Abraham and Hillgren are recent Tax Court opinions that are instructive in this area.

In Abraham, the 2036(a)(1) pitfall applied due to an inappropriate resolution in the clash of a court-supervised guardianship proceeding with the usual FLP program. The special guardian ad litem had ultimate authority over the distribution of income from the FLP for the benefit of the elderly person to be cared for in all events. Therefore, the FLP failed as a discount vehicle.

In Hillgren, there were many defects in a brother-sister FLP, in terms of funding and other reality issues. However, as a backup for discounts, a business loan agreement between brother and sister (the decedent) was found to be viable as a contractual matter and the estate's appraiser presented credible evidence to the Tax Court on the discounts appropriate in the situation. So the 2036(a) battle was lost, but the war was won!

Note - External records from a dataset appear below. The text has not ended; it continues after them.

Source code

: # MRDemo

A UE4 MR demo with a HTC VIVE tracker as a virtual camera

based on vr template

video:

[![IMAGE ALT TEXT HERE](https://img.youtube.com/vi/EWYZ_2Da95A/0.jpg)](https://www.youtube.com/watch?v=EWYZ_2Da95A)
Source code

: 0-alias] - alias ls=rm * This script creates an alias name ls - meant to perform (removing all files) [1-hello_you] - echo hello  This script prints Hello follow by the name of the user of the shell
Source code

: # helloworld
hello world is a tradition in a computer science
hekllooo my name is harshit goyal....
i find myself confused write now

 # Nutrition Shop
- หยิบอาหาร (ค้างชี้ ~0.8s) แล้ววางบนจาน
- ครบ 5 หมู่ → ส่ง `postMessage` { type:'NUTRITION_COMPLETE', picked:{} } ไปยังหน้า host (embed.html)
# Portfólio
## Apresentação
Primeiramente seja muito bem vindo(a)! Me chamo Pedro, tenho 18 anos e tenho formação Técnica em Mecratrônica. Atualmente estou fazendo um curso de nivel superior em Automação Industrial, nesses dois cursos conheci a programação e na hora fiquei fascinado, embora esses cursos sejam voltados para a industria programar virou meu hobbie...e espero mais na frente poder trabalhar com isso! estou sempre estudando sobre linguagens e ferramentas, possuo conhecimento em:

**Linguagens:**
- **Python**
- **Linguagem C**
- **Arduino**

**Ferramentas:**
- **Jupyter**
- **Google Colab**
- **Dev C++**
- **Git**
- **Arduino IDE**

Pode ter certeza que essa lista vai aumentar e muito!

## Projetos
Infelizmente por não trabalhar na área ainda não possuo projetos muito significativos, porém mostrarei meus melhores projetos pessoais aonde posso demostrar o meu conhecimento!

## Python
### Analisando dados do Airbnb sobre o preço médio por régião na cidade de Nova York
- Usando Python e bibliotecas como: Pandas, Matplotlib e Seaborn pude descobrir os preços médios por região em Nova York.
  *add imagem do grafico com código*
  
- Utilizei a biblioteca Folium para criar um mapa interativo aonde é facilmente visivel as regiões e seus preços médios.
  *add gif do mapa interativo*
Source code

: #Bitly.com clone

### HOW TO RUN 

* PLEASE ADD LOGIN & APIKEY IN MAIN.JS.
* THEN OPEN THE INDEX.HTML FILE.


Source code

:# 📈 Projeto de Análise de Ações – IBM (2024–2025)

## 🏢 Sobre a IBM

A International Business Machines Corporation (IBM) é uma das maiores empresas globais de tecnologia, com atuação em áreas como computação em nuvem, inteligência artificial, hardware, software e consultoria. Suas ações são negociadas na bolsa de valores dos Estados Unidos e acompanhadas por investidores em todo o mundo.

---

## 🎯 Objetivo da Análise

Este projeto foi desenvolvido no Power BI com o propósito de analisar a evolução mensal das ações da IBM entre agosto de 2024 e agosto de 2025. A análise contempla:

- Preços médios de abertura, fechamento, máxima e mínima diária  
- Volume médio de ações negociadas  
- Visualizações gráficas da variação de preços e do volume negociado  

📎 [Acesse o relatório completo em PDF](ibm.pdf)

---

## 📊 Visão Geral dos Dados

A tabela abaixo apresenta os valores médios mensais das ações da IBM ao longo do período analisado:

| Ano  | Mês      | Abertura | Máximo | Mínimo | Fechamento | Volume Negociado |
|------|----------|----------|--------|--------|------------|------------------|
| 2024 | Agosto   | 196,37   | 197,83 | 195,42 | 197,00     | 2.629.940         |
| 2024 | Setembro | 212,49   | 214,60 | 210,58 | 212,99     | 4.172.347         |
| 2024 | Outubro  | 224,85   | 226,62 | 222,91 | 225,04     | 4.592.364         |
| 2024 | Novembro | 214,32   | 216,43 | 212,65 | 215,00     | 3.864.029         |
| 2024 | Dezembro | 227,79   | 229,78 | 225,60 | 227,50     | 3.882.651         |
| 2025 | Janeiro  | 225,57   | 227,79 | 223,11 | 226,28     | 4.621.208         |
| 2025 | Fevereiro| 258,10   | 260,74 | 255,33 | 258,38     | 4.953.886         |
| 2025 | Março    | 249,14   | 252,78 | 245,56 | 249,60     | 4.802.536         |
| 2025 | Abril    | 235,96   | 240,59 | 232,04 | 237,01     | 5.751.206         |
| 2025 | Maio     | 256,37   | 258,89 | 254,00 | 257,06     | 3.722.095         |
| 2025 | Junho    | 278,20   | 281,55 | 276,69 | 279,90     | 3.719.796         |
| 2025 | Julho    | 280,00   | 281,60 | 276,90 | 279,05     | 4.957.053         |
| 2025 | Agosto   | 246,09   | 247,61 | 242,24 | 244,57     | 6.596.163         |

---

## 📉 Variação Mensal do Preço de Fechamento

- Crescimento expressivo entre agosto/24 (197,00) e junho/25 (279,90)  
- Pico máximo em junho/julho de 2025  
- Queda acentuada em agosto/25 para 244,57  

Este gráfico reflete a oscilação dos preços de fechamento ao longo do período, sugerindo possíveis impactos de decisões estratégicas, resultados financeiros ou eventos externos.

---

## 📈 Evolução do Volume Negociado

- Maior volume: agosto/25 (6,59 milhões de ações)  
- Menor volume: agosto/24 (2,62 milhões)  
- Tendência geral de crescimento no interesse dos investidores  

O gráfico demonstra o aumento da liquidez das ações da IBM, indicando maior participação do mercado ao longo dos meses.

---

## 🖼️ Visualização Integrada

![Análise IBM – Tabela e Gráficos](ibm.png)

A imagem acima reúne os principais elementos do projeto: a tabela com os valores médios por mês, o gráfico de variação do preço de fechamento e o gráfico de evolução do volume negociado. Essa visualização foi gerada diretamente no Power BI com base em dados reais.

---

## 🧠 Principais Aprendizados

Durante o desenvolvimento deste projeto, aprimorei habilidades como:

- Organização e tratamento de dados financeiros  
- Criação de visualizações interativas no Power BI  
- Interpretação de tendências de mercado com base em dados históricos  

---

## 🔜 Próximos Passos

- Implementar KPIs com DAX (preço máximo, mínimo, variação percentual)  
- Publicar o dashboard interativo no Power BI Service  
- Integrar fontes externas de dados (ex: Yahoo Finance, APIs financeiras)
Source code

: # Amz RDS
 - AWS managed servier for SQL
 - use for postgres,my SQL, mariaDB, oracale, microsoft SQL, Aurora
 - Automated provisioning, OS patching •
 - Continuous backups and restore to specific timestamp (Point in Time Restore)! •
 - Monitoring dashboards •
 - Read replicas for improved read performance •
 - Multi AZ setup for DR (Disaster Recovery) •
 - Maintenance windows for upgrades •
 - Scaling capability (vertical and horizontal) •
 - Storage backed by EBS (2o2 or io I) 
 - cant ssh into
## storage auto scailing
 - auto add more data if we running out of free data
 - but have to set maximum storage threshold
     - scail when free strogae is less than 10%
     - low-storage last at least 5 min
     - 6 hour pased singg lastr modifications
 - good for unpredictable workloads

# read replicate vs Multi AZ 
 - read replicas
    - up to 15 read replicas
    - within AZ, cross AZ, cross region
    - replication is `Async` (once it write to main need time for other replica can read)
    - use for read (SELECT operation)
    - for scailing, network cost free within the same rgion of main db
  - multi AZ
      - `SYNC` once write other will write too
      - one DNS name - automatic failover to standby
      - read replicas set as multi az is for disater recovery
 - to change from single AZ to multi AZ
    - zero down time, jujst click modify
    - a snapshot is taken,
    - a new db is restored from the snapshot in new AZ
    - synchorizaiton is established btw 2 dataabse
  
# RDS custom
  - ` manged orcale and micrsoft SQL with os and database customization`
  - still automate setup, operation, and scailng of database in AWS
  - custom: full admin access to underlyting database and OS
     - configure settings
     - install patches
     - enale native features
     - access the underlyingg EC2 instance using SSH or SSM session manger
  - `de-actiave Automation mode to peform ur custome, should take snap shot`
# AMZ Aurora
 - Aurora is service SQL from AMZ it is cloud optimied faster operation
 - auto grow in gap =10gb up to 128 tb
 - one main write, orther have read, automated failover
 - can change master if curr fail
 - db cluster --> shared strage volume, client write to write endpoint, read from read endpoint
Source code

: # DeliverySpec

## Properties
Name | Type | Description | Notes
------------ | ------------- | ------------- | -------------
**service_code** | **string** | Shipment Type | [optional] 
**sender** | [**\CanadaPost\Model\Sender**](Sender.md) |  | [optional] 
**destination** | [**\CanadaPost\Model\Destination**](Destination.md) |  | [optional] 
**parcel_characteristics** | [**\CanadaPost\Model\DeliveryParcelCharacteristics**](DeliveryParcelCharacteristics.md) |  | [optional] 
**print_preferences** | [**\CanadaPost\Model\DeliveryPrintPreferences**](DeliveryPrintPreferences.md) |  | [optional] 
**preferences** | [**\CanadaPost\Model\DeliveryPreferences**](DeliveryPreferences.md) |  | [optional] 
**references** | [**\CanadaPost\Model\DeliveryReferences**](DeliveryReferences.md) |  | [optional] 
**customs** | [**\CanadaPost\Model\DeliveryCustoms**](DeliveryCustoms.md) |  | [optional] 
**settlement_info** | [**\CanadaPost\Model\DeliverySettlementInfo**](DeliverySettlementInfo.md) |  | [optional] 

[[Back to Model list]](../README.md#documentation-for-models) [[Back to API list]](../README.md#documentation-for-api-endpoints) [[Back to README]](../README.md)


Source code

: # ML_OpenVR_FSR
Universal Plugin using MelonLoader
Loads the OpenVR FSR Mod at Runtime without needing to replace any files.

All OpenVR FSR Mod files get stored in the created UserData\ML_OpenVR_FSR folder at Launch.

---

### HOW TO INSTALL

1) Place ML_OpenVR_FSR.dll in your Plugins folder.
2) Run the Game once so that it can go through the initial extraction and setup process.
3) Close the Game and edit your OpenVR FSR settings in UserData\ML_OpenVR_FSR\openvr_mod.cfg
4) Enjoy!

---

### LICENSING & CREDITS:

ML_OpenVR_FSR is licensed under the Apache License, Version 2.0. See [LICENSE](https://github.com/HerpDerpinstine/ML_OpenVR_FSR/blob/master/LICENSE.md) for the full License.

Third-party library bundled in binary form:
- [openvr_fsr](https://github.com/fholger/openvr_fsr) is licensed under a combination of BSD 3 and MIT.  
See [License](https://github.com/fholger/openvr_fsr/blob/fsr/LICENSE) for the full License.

All of this, as detailed in the article, presents estate planners and their clients with new challenges and opportunities in structuring FLP/LLC plans. Section 2036(a) can be avoided in appropriate circumstances, especially as seen in the Tax Court case of Estates of Stone decided in late 2003; further, fall-back approaches developing multiple trust share discounts (the Mellinger principle) and co-tenancy arrangements are possible to substantially reduce the impact on families of the Federal transfer tax.

Suggested Citation

Fiore, Owen G., What to Do About Flp Plans - Abraham, Hillgren and More!. Available at SSRN: https://ssrn.com/abstract=544382

Owen G. Fiore (Contact Author)

Fiore-Ramsbacher LLP ( email )

125 So. Market Street - Suite 1150
San Jose, CA 95113
United States
408-293-3616 (Phone)
408-293-0430 (Fax)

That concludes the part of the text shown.